## TASK TO COMPLETE:
Whenever a line in the records below holds the string "library", copy it out.

#### PROVIDED MATERIAL ####

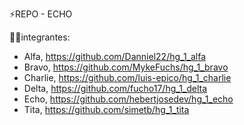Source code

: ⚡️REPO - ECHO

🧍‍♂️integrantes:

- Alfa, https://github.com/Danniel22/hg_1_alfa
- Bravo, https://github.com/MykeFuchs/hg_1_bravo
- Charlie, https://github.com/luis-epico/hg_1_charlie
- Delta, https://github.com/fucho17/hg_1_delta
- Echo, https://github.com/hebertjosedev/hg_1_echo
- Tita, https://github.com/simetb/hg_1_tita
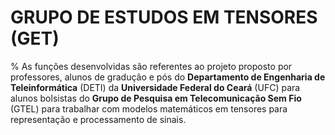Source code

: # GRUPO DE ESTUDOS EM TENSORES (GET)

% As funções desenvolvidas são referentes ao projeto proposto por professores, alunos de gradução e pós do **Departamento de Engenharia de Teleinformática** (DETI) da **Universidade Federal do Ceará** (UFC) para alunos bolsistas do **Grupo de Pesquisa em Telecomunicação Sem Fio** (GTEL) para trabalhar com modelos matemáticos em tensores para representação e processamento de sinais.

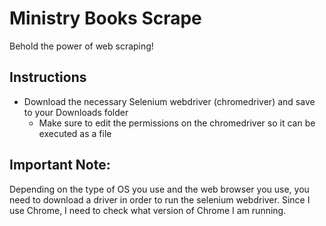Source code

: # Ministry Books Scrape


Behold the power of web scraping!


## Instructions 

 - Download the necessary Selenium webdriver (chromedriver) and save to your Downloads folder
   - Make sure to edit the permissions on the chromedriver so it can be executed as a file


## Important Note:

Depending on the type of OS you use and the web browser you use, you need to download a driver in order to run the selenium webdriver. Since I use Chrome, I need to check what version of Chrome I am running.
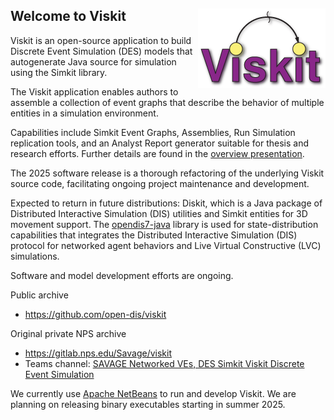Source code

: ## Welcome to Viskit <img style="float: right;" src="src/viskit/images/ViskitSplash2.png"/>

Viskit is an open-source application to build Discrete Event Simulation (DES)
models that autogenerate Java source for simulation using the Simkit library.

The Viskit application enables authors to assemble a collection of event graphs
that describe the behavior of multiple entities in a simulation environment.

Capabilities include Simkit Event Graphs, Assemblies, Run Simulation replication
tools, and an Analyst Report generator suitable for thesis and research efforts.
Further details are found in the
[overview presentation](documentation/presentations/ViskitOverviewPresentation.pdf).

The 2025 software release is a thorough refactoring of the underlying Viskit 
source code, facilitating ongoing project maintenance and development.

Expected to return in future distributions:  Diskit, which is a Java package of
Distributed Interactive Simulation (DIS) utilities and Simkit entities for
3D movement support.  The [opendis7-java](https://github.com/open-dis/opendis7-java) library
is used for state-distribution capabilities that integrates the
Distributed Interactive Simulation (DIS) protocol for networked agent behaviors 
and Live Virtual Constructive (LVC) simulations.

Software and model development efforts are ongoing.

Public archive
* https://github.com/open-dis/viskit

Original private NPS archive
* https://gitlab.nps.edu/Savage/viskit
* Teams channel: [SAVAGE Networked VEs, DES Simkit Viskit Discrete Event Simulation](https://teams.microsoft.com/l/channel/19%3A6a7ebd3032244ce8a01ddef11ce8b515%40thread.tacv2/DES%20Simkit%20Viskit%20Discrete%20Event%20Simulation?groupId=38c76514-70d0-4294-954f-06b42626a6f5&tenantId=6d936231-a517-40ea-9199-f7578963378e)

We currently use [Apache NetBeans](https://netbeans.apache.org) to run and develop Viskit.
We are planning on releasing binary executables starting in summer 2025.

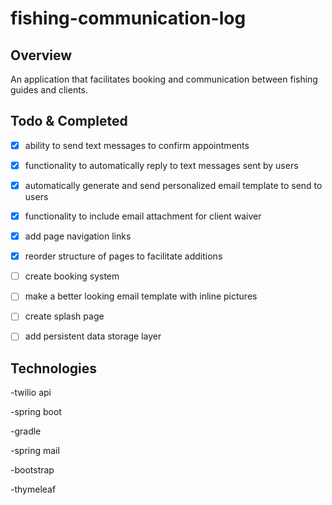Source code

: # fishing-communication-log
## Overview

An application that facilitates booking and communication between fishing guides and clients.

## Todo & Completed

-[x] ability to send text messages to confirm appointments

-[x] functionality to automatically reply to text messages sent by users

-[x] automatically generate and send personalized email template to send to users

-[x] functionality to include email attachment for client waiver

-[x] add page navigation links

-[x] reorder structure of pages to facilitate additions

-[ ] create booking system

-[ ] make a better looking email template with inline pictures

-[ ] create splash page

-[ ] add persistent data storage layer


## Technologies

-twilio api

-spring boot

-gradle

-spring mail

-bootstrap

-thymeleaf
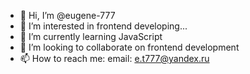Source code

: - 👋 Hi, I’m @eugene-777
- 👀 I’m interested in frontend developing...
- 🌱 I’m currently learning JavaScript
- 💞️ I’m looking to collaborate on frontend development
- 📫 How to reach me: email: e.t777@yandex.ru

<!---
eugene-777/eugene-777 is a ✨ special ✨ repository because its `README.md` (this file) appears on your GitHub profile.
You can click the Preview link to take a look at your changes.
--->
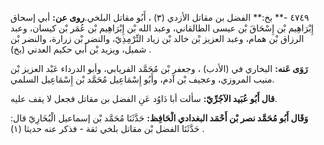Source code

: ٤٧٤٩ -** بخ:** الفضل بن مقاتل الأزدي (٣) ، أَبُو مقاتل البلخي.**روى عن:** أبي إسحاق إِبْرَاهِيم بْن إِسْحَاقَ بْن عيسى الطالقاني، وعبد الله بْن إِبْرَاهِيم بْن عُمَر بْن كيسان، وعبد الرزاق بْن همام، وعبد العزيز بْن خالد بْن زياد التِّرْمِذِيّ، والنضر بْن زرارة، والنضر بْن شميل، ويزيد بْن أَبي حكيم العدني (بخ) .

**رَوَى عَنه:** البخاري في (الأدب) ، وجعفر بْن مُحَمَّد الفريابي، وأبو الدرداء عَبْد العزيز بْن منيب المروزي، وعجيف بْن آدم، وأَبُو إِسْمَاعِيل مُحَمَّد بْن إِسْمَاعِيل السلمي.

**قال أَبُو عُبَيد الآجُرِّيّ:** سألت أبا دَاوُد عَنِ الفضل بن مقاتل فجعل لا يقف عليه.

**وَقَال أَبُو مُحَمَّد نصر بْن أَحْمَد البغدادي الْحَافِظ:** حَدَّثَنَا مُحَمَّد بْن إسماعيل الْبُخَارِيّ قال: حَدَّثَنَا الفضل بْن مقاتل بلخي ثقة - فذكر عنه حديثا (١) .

####
#### PROVIDED MATERIAL ####

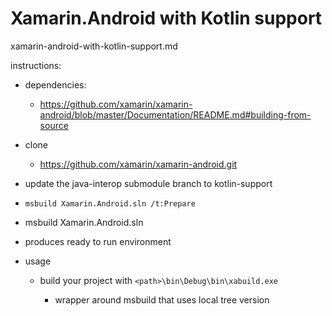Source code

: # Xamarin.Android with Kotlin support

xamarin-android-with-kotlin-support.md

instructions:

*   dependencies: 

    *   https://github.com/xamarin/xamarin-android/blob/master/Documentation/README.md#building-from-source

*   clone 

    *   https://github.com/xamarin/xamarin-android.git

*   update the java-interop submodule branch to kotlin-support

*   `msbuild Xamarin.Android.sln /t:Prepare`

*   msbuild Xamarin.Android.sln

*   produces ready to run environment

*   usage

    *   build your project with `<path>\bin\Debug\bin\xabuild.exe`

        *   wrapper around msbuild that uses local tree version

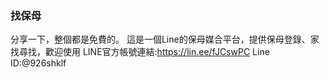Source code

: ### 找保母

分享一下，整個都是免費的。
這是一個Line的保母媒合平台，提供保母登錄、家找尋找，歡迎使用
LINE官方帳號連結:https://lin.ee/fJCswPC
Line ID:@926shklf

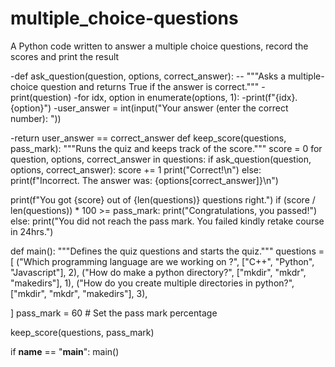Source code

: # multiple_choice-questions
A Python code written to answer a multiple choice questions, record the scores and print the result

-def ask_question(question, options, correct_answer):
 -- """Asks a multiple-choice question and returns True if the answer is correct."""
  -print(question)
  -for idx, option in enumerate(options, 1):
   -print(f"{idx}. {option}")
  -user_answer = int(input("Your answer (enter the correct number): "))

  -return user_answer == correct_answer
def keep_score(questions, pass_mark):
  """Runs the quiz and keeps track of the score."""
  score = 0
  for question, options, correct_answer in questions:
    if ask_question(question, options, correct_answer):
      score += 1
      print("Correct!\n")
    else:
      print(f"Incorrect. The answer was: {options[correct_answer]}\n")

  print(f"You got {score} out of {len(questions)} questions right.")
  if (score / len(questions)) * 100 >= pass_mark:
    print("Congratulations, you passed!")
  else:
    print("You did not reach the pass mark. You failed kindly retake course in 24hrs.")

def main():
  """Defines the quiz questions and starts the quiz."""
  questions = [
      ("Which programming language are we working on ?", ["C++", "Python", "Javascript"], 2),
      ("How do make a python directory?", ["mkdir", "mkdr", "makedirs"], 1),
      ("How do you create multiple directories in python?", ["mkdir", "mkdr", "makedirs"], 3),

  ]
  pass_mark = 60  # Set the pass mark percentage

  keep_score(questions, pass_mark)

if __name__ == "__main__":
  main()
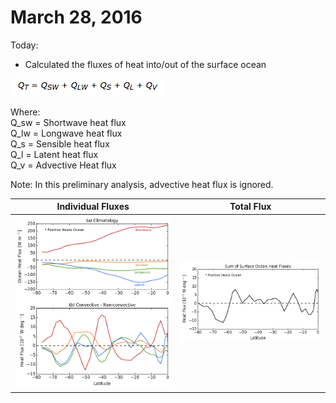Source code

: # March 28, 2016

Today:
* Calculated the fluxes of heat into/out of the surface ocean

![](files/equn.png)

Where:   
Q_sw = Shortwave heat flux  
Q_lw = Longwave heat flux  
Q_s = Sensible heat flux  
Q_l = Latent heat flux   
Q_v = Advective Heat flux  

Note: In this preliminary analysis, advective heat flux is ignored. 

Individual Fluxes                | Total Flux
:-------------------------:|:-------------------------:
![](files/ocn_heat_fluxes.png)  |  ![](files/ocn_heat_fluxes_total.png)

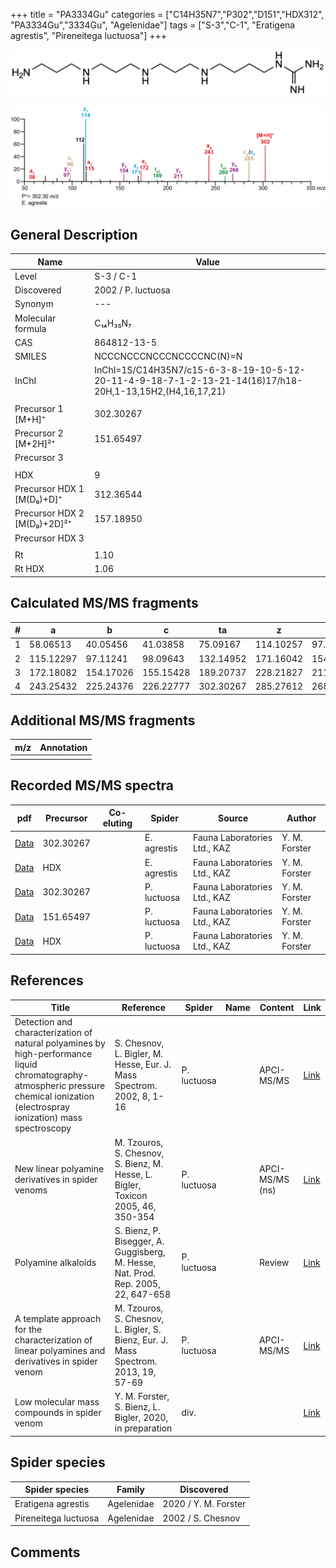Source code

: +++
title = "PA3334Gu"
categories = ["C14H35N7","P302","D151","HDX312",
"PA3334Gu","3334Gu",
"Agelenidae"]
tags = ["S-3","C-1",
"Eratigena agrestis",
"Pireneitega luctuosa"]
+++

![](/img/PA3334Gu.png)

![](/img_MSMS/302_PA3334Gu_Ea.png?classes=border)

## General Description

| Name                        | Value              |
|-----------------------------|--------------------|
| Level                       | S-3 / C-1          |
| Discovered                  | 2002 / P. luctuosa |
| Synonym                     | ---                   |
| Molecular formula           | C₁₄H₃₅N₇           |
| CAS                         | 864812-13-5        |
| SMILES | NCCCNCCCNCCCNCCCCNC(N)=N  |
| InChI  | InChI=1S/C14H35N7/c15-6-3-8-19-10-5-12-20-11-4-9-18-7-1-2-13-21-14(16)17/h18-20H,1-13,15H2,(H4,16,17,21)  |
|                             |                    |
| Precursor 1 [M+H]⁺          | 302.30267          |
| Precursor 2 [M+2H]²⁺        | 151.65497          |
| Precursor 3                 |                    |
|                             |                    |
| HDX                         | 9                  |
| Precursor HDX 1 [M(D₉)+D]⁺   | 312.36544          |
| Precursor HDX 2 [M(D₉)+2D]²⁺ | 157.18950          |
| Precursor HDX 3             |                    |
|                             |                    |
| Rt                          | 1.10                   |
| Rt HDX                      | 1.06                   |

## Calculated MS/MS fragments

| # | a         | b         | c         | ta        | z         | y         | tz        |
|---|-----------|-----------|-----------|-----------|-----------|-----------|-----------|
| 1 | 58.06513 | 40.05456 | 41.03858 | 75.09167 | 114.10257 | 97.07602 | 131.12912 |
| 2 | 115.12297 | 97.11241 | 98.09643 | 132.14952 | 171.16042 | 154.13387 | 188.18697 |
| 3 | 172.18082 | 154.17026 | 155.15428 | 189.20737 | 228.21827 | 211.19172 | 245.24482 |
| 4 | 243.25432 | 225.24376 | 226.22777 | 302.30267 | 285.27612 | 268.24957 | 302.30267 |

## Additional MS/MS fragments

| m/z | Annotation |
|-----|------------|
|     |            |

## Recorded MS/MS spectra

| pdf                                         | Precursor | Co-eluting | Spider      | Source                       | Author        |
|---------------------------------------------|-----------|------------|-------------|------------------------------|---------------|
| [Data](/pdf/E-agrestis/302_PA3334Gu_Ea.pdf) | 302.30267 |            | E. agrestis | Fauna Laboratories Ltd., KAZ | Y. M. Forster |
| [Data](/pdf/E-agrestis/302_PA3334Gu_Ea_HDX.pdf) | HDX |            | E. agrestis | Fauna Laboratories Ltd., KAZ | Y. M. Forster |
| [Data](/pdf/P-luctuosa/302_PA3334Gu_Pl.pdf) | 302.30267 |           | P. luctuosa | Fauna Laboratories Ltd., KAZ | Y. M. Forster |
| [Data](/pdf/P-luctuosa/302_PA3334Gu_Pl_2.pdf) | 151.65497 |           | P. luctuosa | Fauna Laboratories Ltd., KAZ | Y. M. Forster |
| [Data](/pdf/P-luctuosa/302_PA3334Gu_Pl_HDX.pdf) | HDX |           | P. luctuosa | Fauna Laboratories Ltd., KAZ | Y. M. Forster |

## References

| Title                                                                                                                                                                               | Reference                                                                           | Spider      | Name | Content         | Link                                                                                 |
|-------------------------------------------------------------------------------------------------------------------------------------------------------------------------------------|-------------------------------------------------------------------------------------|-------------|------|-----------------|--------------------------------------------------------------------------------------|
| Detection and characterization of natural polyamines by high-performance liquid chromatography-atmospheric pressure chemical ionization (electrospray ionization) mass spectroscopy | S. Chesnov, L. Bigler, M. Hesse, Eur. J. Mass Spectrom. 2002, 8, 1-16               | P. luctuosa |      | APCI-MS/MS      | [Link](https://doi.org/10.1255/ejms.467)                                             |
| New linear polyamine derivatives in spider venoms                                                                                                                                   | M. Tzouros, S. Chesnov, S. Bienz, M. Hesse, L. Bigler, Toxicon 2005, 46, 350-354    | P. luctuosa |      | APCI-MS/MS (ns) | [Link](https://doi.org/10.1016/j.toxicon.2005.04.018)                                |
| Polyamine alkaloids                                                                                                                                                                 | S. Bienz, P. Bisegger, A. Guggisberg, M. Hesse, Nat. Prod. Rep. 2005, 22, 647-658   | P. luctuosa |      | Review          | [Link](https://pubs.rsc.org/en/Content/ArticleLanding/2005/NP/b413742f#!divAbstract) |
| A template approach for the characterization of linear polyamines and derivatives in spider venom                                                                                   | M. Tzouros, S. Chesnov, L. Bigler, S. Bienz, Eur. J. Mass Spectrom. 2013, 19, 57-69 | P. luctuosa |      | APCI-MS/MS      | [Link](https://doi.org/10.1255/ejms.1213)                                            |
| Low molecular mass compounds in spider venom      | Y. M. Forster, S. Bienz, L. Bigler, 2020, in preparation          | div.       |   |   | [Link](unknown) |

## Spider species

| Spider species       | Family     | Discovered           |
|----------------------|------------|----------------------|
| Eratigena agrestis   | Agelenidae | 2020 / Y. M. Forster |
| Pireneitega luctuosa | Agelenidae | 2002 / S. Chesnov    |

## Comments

####

## SOLUTION TO THIS TASK:
models that autogenerate Java source for simulation using the Simkit library.
3D movement support.  The [opendis7-java](https://github.com/open-dis/opendis7-java) library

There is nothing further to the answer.